Ketiga industri pertahanan itu PT Pindad, PT PAL serta PT Dirgantara Indonesia disinyalir telah menjalankan praktik ilegal tersebut selama satu dekade.

Bahkan, praktek haram ini diduga berlanjut pascakudeta pada tahun 2021. Sementara, perusahaan yang bertindak sebagai perantaranya North Company Limited yang merupakan milik Htoo Htoo Shein Oo.

Adapun Htoo Htoo Shein Oo merupakan putra dari Menteri Perencanaan dan Keuangan junta Myanmar Win Shein, yang saat ini dijatuhi sanksi oleh berbagai negara Barat.

Tuduhan tersebut disampaikan lembaga masyarakat sipil setempat, The Chin Human Rights Organisation (CHRO), Myanmar Accountability Project (MAP), dan Marzuki Darusman yang adalah seorang mantan jaksa agung Indonesia.

Marzuki Darusman pernah menjadi Ketua TPF PBB untuk pelanggaran HAM di Myanmar. Ketiganya menyebut keterlibatan perusahaan BUMN dalam memasok senjata ke militer Myanmar ini, dihimpun dari investigasi terbuka dan dokumen-dokumen yang bocor.

“Investigasi kami telah menemukan bukti-bukti memberatkan yang menunjukkan adanya standar ganda yang mengejutkan,” kata Direktur MAP, Chris Gunness, dalam siaran pers gabungan, Selasa, 3 Oktober 2023.

True North sebagai perusahaan swasta yang menjadi perantara kesepakatan antara militer Myanmar, dan produsen senjata milik BUMN disebut menimbulkan kecurigaan karena adanya potensi korupsi.

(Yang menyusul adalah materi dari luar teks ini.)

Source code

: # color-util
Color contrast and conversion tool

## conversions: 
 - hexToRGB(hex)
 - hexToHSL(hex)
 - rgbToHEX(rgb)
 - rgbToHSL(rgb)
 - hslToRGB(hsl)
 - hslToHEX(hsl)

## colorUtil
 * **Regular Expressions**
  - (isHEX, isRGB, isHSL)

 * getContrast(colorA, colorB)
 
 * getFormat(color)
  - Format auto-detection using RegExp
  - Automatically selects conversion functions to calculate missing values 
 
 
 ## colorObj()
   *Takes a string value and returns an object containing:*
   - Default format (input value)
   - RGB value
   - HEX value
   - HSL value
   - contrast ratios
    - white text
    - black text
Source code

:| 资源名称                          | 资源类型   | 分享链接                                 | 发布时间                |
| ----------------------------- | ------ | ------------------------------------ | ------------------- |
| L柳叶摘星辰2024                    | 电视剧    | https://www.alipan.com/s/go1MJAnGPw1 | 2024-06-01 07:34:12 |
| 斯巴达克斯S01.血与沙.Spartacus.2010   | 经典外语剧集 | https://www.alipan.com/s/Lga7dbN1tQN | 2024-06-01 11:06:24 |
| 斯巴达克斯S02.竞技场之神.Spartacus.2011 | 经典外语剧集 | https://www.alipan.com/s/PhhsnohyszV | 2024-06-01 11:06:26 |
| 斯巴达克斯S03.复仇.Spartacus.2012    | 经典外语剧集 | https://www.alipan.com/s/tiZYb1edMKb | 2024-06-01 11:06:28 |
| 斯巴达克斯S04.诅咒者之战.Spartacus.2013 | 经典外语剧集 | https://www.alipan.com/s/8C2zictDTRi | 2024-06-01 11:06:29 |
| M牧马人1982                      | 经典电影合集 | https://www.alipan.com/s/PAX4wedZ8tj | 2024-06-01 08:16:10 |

Sehingga harus diselidiki oleh pihak berwenang Indonesia. Sehubungan dengan itulah CHRO, MAP, dan Marzuki Darusman telah mengajukan pengaduan dan meminta Komnas HAM menginvestigasi dugaan tersebut.

Adapun periode transaksi penjualan sejata ilegal ini, sudah berlangsung selama satu dekade terakhir, termasuk kemungkinan setelah percobaan kudeta pada Februari 2021.

Jika sinyalemen itu benar, penjualan senjata itu terjadi saat Indonesia masih menjadi Ketua ASEAN.  Sikap Indonesia dalam ASEAN terkait konflik di Myanmar adalah menghentikan kekerasan, meski sampai sekarang belum membuahkan hasil.

Menurut Marzuki, pihak berwenang harus menyelidiki kasus ini karena ketiga perusahaan BUMN di bawah kendali langsung pemerintah, serta tunduk pada pengawasan dan persetujuan pemerintah.

“Fakta bahwa peralatan pertahanan secara aktif dipromosikan setelah kampanye genosida terhadap Rohingya dan kudeta tahun 2021, menjadi perhatian serius dan menimbulkan keraguan atas kesediaan pemerintah Indonesia untuk mematuhi kewajibannya di bawah hukum hak asasi manusia internasional dan hukum humaniter,” ungkap Marzuki.